Volume 9, Number 1, February 2018, pages 1-6

Are Measures of Left Ventricular Longitudinal Shortening Affected by Left Atrial Enlargement?

Angel Lopez-Candalesa, e, Dagmar F. Hernandez-Suarezb, Francisco Lopez Menendezc

aCardiovascular Medicine Division, School of Medicine, University of Puerto Rico, San Juan, Puerto Rico
bSchool of Medicine, University of Puerto Rico, San Juan, Puerto Rico
cDivision of Cardiovascular Health and Disease, University of Cincinnati College of Medicine, Cincinnati, OH, USA
eCorresponding Author: Angel Lopez-Candales, Cardiovascular Medicine Division, School of Medicine, University of Puerto Rico, Medical Sciences Building, PO Box 365067, San Juan, 00936-5067, Puerto Rico

Manuscript submitted November 20, 2017, accepted November 30, 2017
Short title: Systolic Left Atrio-Ventricular Coupling


Background: Even though left atrial (LA) size and function are intimately related to left ventricular (LV) diastolic dysfunction, the role of LA with regard to LV systolic function is less clear. Consequently, we examined the potential association that might exist between measures of longitudinal LV systolic shortening and LA dilation using LA volume index (LAVI).

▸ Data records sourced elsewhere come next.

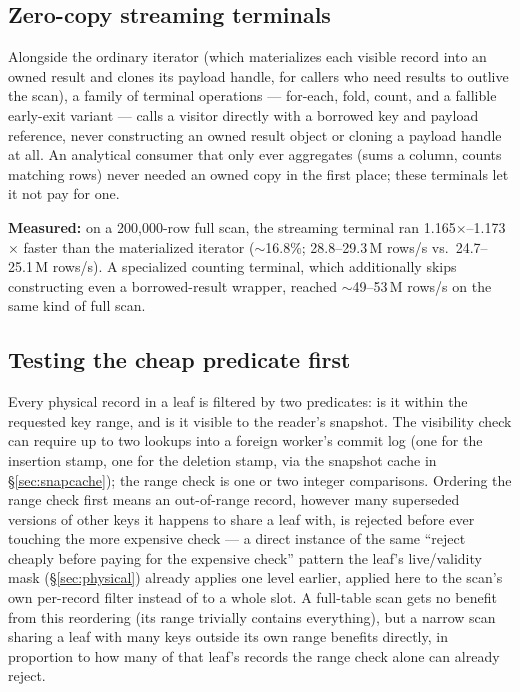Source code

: \documentclass[11pt]{article}
\begin{document}
\subsection{Zero-copy streaming terminals}

Alongside the ordinary iterator (which materializes each visible record into an
owned result and clones its payload handle, for callers who need results to outlive
the scan), a family of terminal operations --- for-each, fold, count, and a
fallible early-exit variant --- calls a visitor directly with a borrowed key and
payload reference, never constructing an owned result object or cloning a payload
handle at all. An analytical consumer that only ever aggregates (sums a column,
counts matching rows) never needed an owned copy in the first place; these
terminals let it not pay for one.

\textbf{Measured:} on a 200,000-row full scan, the streaming terminal ran
1.165$\times$--1.173$\times$ faster than the materialized iterator ($\sim$16.8\%;
28.8--29.3\,M rows/s vs.\ 24.7--25.1\,M rows/s). A specialized counting terminal,
which additionally skips constructing even a borrowed-result wrapper, reached
$\sim$49--53\,M rows/s on the same kind of full scan.

\subsection{Testing the cheap predicate first}

Every physical record in a leaf is filtered by two predicates: is it within the
requested key range, and is it visible to the reader's snapshot. The visibility
check can require up to two lookups into a foreign worker's commit log (one for the
insertion stamp, one for the deletion stamp, via the snapshot cache in
\S\ref{sec:snapcache}); the range check is one or two integer comparisons. Ordering
the range check first means an out-of-range record, however many superseded
versions of other keys it happens to share a leaf with, is rejected before ever
touching the more expensive check --- a direct instance of the same ``reject
cheaply before paying for the expensive check'' pattern the leaf's live/validity
mask (\S\ref{sec:physical}) already applies one level earlier, applied here to the
scan's own per-record filter instead of to a whole slot. A full-table scan gets no
benefit from this reordering (its range trivially contains everything), but a
narrow scan sharing a leaf with many keys outside its own range benefits directly,
in proportion to how many of that leaf's records the range check alone can already
reject.
\end{document}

Methods: In this retrospective analysis, data from 75 echocardiograms (mean age 53 ± 14; range 24 - 89 years; mean body surface area (BSA) 2.0 ± 0.3) were analyzed.

Results: Peak global longitudinal (PGLS) correlated best with LV mass index (LVMI) followed by mitral annular systolic excursion (MAPSE), and age. Similar results were obtained when analyzing the best variables that correlated with LAVI. Finally, MAPSE correlated best with PGLS, then with MA tissue Doppler systolic velocity, BSA, and LAVI in that order. All patients had normal LV ejection fraction (LVEF) and normal sinus rhythm when studied.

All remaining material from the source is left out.